James Trescothick

With more than 20 years of experience in financial service industry, James is our Senior Global Strategist and the co-producer and presenter of easyMarkets educational videos. When he is not working on educational programs or preparing webinars, you can find him with the easyMarkets team giving seminars around the world.

Europe’s refugee crisis has sparked widespread debate about the region’s humanitarian obligation to help people fleeing terror, war and famine. However, as millions of people flood Europe, there are also practical considerations about the economic impacts of migration, not to mention issues of cultural integration as well.

The economic impact of refugees begins with the cost of processing their application and subsidizing their settlement. Germany, for example, pays nearly $15,600 in subsidies to refugees each year. Analysts have estimated that the refugee crisis costs the German government an estimated 0.7% of gross domestic product (GDP). At the same time, it generates an additional 0.4%.[1]

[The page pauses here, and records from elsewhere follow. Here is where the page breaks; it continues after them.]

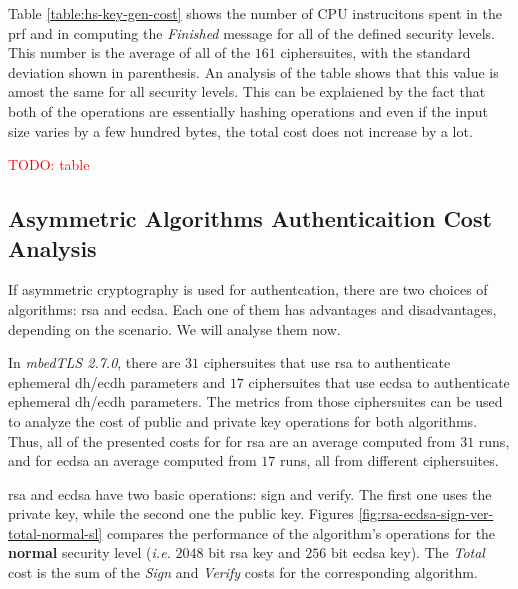 \documentclass{llncs}
\newcommand{\todo}[1]{\textcolor{red}{TODO: #1}\PackageWarning{TODO:}{#1!}}
\begin{document}
Table \ref{table:hs-key-gen-cost} shows the number of CPU instrucitons spent in the \gls{prf}
and in computing the \textit{Finished} message for all of the defined security levels. 
This number is the average of all of the $161$ ciphersuites, with the standard deviation shown in parenthesis.
An analysis of the table shows that this value is amost the same for all security levels. This can be explaiened by
the fact that both of the operations are essentially hashing operations and even if the input size varies
by a few hundred bytes, the total cost does not increase by a lot.

\todo{table}

\subsection{Asymmetric Algorithms Authenticaition Cost Analysis} 

If asymmetric cryptography is used for authentcation, there are two
choices of algorithms: \gls{rsa} and \gls{ecdsa}. Each one of them has advantages and disadvantages, depending on the
scenario. We will analyse them now.

In \textit{mbedTLS 2.7.0}, there are $31$ ciphersuites that use \gls{rsa} to authenticate ephemeral \gls{dh}/\gls{ecdh} parameters 
and $17$ ciphersuites that use \gls{ecdsa} to authenticate ephemeral \gls{dh}/\gls{ecdh} parameters. The metrics from those
ciphersuites can be used to analyze the cost of public and private key operations for both algorithms. Thus, all of the presented
costs for for \gls{rsa} are an average computed from $31$ runs, and for \gls{ecdsa} an average computed from $17$ runs, all from
different ciphersuites.

\gls{rsa} and \gls{ecdsa} have two basic operations: sign and verify. The first one uses the private key, while the
second one the public key. Figures \ref{fig:rsa-ecdsa-sign-ver-total-normal-sl} compares the performance of the algorithm's
operations for the \textbf{normal} security level (\textit{i.e.} $2048$ bit \gls{rsa} key and $256$ bit \gls{ecdsa} key).
The \textit{Total} cost is the sum of the \textit{Sign} and \textit{Verify} costs for the corresponding algorithm.
\end{document}
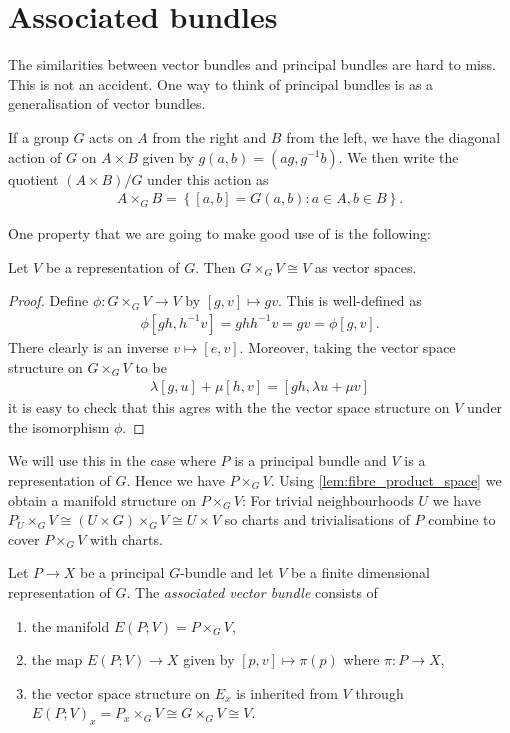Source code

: \documentclass{article}
\begin{document}
\section{Associated bundles}

The similarities between vector bundles and principal bundles are
hard to miss. This is not an accident. One way to think of principal
bundles is as a generalisation of vector bundles.

If a group $G$ acts on $A$ from the right and $B$ from the left, we have the
diagonal action of $G$ on $A\times B$ given by $g(a,b)=(ag,{g}^{-1}b)$. We then write the quotient $(A\times B)/G$ under this action as
\begin{align*}
  A\times_G B = \left\lbrace{[a,b]=G(a,b) : a\in A, b\in B}\right\rbrace.
\end{align*}

One property that we are going to make good use of is the following:
\begin{lemma}\label{lem:fibre_product_space}
  Let $V$ be a representation of $G$. Then $G\times_G V \cong V$
  as vector spaces.
  \begin{proof}
    Define $\phi:G\times_G V\to V$ by $[g,v]\mapsto gv$. This is well-defined
    as
    \begin{align*}
      \phi[gh,{h}^{-1}v]=gh{h}^{-1}v=gv=\phi[g,v].
    \end{align*}
    There clearly is an inverse $v\mapsto [e,v]$. Moreover,
    taking the vector space structure on $G\times_G V$ to be
    \begin{align}\label{eq:fibre_product_space}
      \lambda[g,u] + \mu[h,v] = [gh,\lambda u + \mu v]
    \end{align}
    it is easy to check that this agres with the the vector space
    structure on $V$ under the isomorphism $\phi$.
  \end{proof}
\end{lemma}
We will use this in the case where $P$ is a principal bundle and $V$ is
a representation of $G$. Hence we have $P\times_G V$. Using
\ref{lem:fibre_product_space} we obtain a manifold structure on
$P\times_G V$: For trivial neighbourhoods $U$ we have
$P_U\times_G V\cong (U\times G)\times_G V\cong U\times V$
so charts and trivialisations of $P$ combine to cover $P\times_G V$
with charts.

\begin{definition}
  Let $P\to X$ be a principal $G$-bundle and let $V$ be a finite dimensional
  representation of $G$. The \emph{associated vector bundle} consists of
  \begin{enumerate}
    \item the manifold $E(P;V)=P\times_G V$,
    \item the map $E(P;V)\to X$ given by $[p,v]\mapsto \pi(p)$
      where $\pi:P\to X$,
    \item the vector space structure on $E_x$ is inherited
      from $V$ through $E(P;V)_x = P_x \times_G V \cong G\times_G V \cong V$.
  \end{enumerate}
\end{definition}
\end{document}
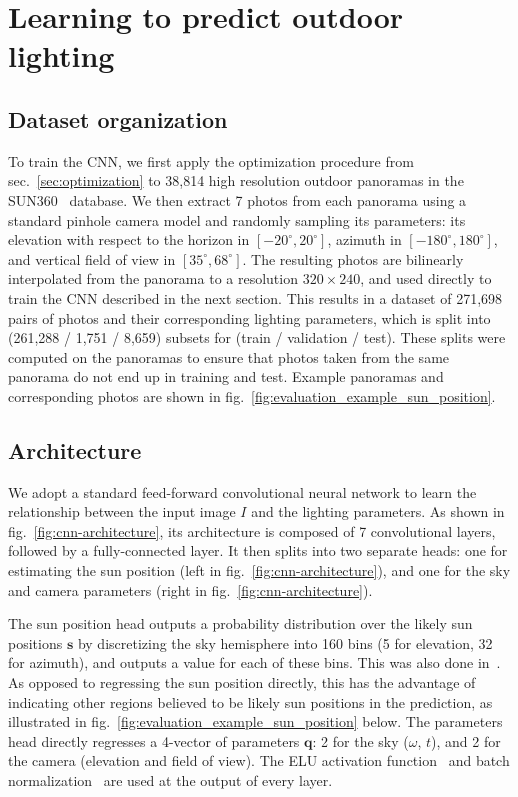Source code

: \section{Learning to predict outdoor lighting}
\label{sec:cnn}

\subsection{Dataset organization}

To train the CNN, we first apply the optimization procedure from sec.~\ref{sec:optimization} to 38,814 high resolution outdoor panoramas in the SUN360~\cite{xiao-cvpr-12} database. We then extract 7 photos from each panorama using a standard pinhole camera model and randomly sampling its parameters: its elevation with respect to the horizon in $[-20^\circ, 20^\circ]$, azimuth in $[-180^\circ, 180^\circ]$, and vertical field of view in $[35^\circ, 68^\circ]$. The resulting photos are bilinearly interpolated from the panorama to a resolution $320 \times 240$, and used directly to train the CNN described in the next section. This results in a dataset of 271,698 pairs of photos and their corresponding lighting parameters, which is split into (261,288 / 1,751 / 8,659) subsets for (train / validation / test). These splits were computed on the panoramas to ensure that photos taken from the same panorama do not end up in training and test. Example panoramas and corresponding photos are shown in fig.~\ref{fig:evaluation_example_sun_position}. 

\subsection{Architecture}

We adopt a standard feed-forward convolutional neural network to learn the relationship between the input image $I$ and the lighting parameters. As shown in fig.~\ref{fig:cnn-architecture}, its architecture is composed of 7 convolutional layers, followed by a fully-connected layer. It then splits into two separate heads: one for estimating the sun position (left in fig.~\ref{fig:cnn-architecture}), and one for the sky and camera parameters (right in fig.~\ref{fig:cnn-architecture}). 

The sun position head outputs a probability distribution over the likely sun positions $\mathbf{s}$ by discretizing the sky hemisphere into 160 bins (5 for elevation, 32 for azimuth), and outputs a value for each of these bins. This was also done in~\cite{lalonde-ijcv-12}. As opposed to regressing the sun position directly, this has the advantage of indicating other regions believed to be likely sun positions in the prediction, as illustrated in fig.~\ref{fig:evaluation_example_sun_position} below. The parameters head directly regresses a 4-vector of parameters $\mathbf{q}$: 2 for the sky ($\omega$, $t$), and 2 for the camera (elevation and field of view). The ELU activation function~\cite{clevert-iclr-16} and batch normalization~\cite{ioffe-jmlr-15} are used at the output of every layer.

While Germany has the ability to absorb a large influx of migrants, the same can’t be said about its neighbors. In 2016, Greece had 50,000 refugees stuck on its border. The country has seen its GDP contract by a quarter since the financial crisis. With an unemployment rate above 23% and a debt burden of more than 175% of GDP, Greece likely isn’t in position to integrate the people straddling its borders (as it turns out, many of those refugees are looking to pass through Greece on their way to central and northern Europe).[2]

It’s important to note that most European countries have an active immigration program designed to attract workers from around the world. For these countries, immigration is a nation-building strategy and a practical means of obtaining the skills and human resources needed to grow the economy. Research shows that Germany needs to fill one million vacant jobs, two thirds of which require skilled workers.[3]

The integration of these immigrants, combined with increased government spending, can in theory help accelerate economic growth for countries like Germany, which have accepted a larger share of migrants over the years.

Contrary to popular perception, accepting a greater share of immigrants has a small impact on employment or wages. Joint research from Oxford University and the Bank of England show that a ten-percentage point rise in the share of migrants working low-skilled jobs depressed wages by just 2%.[4]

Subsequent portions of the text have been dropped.